■ What you have to do
Across all the entries, how many lines hold "writable"? Answer with that number and nothing else.

■ Plain-text document sources
Start of Block
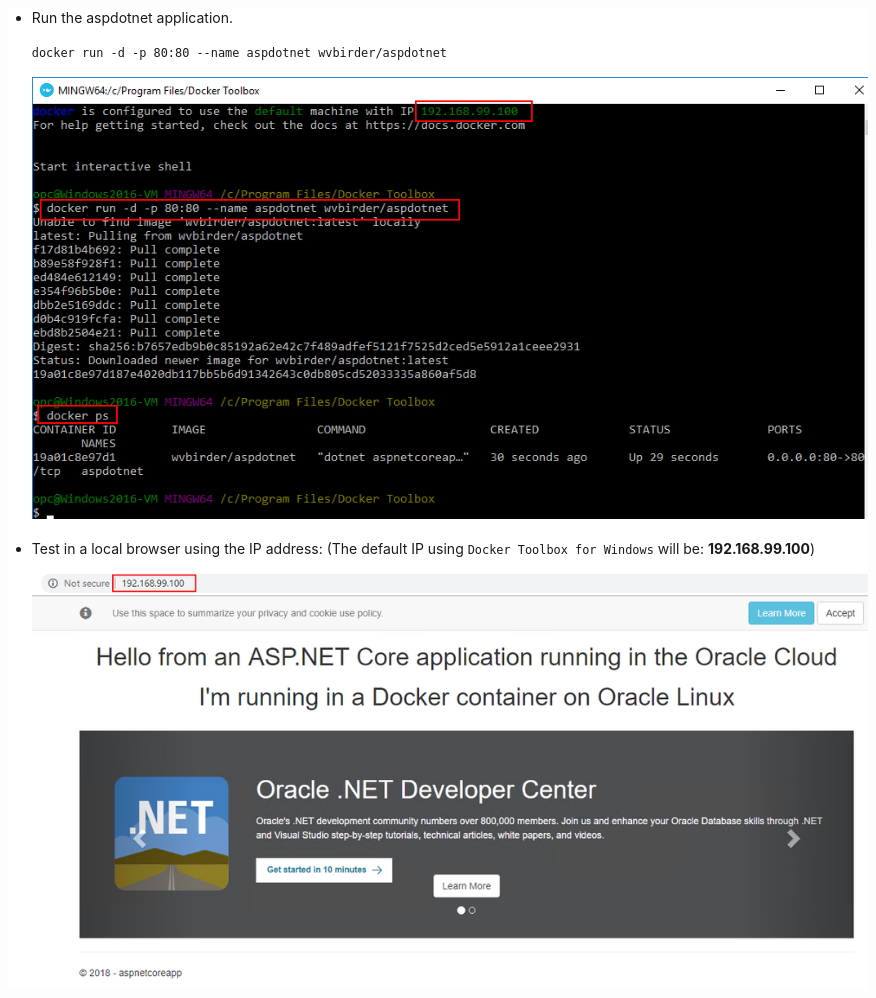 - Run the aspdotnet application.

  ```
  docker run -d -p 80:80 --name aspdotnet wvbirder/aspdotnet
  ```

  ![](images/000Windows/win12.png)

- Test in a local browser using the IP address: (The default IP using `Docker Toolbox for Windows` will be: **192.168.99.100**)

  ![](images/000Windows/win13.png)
End of Block
Start of Block
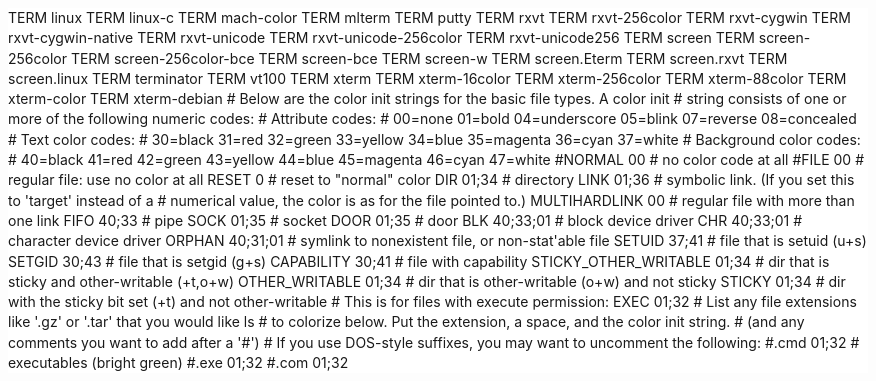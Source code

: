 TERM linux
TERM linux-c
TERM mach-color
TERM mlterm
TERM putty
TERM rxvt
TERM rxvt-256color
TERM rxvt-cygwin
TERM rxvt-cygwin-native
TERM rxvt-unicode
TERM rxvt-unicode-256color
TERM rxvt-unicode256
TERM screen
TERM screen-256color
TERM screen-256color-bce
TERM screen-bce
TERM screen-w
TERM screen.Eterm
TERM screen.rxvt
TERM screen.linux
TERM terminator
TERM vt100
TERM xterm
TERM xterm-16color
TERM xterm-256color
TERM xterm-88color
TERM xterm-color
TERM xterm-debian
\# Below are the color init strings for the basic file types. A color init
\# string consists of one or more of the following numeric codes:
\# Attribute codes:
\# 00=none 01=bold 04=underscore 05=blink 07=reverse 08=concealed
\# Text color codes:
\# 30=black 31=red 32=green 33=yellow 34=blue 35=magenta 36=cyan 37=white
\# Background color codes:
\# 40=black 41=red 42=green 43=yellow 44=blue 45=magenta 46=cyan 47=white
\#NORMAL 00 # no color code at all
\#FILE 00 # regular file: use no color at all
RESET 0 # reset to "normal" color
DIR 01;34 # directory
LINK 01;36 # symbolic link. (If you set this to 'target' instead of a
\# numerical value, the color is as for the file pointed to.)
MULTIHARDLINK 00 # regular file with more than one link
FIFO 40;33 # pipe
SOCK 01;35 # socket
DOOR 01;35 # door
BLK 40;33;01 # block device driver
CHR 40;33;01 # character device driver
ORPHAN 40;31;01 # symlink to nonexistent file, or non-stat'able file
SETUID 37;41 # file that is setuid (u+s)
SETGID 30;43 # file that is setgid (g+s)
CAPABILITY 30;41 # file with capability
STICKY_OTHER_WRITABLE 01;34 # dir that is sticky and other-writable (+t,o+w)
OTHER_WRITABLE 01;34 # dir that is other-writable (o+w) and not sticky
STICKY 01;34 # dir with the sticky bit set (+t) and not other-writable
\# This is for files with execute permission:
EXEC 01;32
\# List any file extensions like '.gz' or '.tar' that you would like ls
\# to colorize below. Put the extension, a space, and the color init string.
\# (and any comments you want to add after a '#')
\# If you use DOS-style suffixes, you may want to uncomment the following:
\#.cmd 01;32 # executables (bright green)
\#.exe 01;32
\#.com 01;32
End of Block
Start of Block
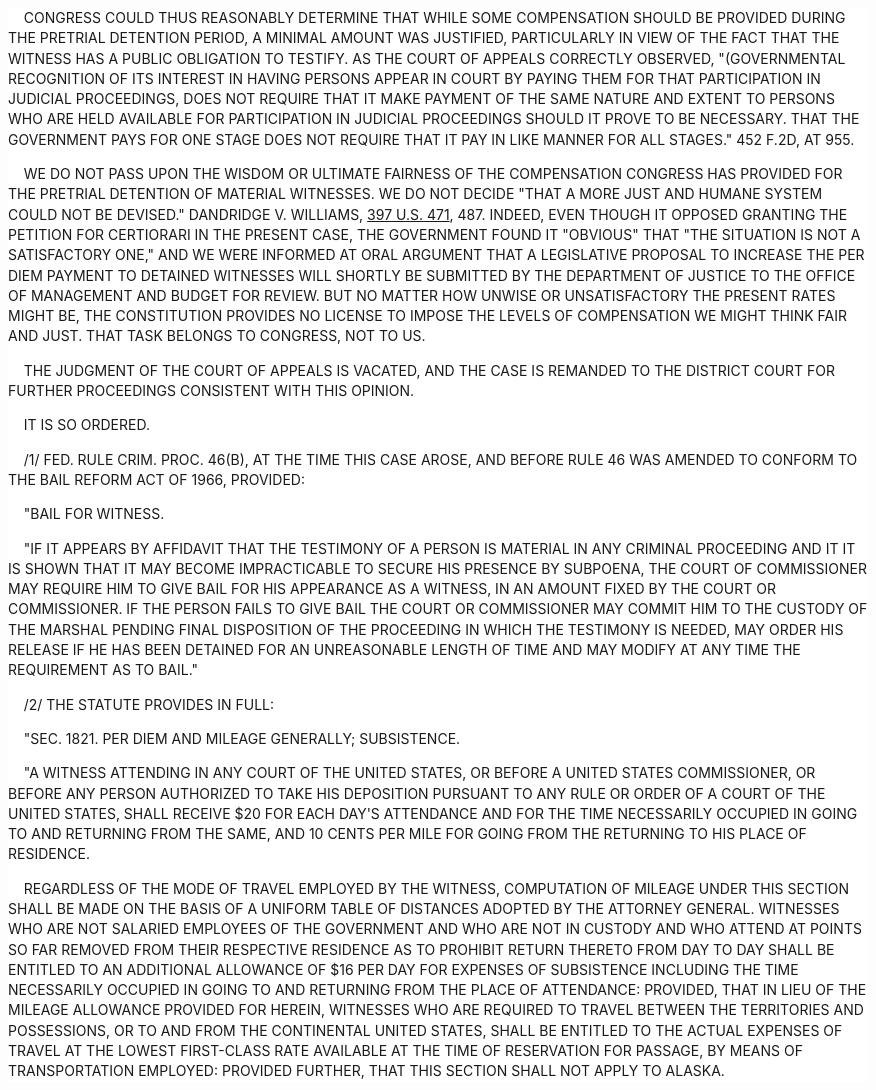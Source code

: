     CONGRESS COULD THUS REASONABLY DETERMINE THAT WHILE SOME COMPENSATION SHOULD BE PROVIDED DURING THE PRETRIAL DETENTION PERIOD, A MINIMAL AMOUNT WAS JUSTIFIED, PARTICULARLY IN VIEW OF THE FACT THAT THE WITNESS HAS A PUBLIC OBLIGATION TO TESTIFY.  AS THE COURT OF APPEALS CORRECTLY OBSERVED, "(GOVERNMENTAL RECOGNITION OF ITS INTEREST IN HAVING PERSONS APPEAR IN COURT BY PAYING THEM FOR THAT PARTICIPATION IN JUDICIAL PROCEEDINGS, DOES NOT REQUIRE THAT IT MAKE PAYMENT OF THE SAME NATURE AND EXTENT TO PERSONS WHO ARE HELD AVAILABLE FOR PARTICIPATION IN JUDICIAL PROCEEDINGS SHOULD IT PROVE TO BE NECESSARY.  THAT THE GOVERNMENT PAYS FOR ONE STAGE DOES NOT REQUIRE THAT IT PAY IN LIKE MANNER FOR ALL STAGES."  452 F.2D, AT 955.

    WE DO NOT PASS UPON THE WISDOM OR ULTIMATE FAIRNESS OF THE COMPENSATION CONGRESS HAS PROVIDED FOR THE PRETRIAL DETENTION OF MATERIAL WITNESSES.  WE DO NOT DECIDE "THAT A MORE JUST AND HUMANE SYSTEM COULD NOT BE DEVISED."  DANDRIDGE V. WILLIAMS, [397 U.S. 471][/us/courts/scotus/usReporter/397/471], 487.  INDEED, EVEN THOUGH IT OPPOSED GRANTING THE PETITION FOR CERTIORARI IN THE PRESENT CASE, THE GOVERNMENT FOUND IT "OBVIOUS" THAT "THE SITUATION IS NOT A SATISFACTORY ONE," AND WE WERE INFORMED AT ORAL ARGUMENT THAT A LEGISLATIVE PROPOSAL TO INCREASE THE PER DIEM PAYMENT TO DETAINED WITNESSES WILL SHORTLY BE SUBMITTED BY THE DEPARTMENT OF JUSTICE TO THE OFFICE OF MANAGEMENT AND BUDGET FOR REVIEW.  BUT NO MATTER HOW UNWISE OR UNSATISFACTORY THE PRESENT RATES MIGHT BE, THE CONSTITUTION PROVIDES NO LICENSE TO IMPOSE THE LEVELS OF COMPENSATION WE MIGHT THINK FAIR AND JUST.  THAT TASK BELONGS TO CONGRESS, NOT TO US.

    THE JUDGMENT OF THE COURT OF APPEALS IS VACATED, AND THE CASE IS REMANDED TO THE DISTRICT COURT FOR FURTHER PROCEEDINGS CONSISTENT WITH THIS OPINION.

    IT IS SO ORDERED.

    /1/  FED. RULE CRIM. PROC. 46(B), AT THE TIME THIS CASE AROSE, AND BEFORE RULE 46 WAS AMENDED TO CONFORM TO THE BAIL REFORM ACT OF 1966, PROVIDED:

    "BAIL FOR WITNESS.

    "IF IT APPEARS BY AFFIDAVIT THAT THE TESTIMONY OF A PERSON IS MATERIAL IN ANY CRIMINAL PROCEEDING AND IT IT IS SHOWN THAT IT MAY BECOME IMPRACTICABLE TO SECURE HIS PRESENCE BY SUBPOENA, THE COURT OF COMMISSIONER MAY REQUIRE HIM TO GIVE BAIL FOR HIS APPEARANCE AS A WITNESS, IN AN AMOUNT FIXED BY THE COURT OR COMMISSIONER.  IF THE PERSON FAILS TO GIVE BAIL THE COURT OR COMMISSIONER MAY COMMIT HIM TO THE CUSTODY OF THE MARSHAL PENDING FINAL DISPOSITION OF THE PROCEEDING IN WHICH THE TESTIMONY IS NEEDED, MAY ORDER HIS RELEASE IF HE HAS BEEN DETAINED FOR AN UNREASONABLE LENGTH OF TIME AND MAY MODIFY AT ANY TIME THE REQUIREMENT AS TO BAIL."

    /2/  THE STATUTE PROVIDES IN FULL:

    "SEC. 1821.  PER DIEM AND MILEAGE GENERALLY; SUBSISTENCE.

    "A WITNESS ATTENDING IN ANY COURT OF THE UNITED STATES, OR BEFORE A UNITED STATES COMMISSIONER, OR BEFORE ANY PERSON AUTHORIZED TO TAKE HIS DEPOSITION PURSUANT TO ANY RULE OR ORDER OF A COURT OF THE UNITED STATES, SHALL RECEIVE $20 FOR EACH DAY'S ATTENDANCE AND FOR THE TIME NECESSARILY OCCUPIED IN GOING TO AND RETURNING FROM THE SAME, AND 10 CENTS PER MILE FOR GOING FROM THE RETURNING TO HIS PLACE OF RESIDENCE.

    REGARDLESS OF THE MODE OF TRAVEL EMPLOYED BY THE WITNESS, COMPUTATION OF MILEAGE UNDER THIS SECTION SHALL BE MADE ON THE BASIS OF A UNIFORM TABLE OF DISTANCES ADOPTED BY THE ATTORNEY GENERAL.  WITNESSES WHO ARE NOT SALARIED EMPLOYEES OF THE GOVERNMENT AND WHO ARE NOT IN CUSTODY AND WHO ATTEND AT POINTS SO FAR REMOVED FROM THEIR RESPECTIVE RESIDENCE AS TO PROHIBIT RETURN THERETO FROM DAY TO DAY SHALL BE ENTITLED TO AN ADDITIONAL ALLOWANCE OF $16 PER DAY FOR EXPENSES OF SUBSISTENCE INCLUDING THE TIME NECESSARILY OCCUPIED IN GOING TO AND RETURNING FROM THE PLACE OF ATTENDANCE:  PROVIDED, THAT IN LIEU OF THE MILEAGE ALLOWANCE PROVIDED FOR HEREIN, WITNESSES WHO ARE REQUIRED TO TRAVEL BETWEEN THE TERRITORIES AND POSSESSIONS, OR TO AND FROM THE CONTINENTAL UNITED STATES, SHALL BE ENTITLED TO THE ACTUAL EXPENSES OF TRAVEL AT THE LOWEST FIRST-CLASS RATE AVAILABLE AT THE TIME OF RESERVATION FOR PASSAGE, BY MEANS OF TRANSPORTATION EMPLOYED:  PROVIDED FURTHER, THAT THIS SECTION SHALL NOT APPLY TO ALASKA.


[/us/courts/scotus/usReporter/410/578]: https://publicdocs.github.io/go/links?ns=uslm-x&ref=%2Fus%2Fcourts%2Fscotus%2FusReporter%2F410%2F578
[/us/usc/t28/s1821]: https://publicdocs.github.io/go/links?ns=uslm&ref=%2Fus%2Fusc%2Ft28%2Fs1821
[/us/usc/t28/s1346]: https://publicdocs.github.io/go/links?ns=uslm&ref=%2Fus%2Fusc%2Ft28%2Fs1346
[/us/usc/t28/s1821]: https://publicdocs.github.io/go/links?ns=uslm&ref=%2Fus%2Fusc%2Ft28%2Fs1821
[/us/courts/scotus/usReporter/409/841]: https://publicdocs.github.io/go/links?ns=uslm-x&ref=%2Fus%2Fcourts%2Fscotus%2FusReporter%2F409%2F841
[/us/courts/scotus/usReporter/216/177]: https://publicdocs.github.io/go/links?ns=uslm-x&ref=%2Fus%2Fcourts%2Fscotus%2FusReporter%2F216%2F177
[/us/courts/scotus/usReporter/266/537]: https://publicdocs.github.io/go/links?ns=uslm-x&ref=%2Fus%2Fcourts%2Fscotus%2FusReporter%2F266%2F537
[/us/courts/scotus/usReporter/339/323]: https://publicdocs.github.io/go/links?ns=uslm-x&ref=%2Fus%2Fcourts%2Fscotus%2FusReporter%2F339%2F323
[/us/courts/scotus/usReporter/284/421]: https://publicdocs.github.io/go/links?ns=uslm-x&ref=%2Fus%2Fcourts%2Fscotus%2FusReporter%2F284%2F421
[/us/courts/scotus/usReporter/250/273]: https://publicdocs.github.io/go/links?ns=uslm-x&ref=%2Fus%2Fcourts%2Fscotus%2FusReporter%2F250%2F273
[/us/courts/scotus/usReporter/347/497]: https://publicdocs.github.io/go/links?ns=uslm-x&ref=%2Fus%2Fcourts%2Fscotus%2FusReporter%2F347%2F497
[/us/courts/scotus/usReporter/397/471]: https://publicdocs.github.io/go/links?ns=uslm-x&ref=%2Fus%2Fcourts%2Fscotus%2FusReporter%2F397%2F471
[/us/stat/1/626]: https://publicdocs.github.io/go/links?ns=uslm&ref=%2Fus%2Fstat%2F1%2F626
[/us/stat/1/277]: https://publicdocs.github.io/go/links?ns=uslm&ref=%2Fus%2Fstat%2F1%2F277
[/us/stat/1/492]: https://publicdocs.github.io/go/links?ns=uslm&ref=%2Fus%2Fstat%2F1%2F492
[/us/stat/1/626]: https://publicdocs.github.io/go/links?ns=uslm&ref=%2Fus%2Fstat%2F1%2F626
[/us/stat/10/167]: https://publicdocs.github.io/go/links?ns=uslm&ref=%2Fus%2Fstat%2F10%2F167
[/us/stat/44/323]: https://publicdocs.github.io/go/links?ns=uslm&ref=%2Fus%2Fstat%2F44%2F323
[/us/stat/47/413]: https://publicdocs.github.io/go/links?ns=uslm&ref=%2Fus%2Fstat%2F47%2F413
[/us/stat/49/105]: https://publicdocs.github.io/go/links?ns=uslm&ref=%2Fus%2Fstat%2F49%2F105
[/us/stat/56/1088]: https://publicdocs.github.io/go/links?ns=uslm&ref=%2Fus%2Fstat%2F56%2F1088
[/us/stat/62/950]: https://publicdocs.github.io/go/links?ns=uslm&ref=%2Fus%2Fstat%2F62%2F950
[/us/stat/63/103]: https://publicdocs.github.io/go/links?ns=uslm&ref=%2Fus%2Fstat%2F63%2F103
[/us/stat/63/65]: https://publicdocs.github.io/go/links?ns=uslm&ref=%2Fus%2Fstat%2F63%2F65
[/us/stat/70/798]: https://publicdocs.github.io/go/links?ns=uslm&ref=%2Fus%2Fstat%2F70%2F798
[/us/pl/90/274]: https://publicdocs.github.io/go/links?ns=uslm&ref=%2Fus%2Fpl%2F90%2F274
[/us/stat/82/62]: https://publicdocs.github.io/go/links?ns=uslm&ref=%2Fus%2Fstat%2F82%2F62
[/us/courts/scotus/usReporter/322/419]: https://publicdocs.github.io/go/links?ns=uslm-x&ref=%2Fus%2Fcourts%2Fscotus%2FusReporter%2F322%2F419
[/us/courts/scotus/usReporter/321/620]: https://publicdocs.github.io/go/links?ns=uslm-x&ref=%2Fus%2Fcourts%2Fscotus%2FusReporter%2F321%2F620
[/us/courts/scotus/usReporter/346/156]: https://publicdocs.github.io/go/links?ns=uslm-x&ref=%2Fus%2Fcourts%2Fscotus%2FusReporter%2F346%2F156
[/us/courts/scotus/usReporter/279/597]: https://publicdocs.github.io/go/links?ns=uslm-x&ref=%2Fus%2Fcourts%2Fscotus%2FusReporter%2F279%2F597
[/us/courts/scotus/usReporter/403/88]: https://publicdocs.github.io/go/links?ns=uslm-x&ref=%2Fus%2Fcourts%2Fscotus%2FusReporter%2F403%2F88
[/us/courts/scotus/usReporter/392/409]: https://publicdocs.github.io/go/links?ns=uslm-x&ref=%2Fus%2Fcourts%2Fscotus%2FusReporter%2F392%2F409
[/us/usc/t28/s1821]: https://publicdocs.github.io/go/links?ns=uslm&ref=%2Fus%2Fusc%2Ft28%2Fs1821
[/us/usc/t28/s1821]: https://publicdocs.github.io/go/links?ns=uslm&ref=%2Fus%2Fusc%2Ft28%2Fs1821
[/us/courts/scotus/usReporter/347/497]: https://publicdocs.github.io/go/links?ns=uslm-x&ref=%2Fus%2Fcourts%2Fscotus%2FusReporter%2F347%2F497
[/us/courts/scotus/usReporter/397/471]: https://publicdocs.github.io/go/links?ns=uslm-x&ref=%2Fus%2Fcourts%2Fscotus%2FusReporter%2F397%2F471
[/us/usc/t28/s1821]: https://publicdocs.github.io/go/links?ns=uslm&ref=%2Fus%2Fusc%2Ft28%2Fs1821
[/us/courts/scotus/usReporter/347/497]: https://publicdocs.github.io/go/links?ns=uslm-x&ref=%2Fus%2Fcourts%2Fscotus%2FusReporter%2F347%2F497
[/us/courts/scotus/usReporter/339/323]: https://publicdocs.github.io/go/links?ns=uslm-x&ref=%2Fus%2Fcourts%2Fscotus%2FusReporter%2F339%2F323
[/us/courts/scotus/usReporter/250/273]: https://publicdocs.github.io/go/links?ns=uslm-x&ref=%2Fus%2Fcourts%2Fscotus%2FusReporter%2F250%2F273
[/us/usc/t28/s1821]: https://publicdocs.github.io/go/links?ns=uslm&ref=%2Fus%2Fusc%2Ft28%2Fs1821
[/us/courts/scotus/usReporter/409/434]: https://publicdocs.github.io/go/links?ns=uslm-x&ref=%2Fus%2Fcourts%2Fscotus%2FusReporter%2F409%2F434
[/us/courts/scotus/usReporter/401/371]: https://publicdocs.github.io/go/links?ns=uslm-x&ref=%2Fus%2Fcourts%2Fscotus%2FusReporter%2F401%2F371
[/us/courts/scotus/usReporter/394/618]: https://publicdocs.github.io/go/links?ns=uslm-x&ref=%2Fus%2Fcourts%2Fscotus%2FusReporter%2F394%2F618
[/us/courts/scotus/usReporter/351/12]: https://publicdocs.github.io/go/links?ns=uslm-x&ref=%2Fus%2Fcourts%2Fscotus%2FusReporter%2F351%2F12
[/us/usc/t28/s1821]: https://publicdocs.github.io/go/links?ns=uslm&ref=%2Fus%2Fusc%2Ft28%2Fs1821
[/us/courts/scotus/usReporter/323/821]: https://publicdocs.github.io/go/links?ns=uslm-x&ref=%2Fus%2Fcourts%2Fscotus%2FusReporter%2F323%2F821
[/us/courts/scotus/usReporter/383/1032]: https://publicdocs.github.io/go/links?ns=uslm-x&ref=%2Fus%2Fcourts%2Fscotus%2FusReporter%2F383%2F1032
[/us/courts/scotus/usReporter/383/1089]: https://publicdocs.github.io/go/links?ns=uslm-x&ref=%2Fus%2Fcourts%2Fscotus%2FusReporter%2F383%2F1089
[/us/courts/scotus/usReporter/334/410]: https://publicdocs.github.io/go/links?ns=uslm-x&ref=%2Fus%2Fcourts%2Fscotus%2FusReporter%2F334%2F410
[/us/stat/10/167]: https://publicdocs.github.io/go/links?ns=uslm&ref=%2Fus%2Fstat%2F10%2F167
End of Block
■ Solution for this exercise
3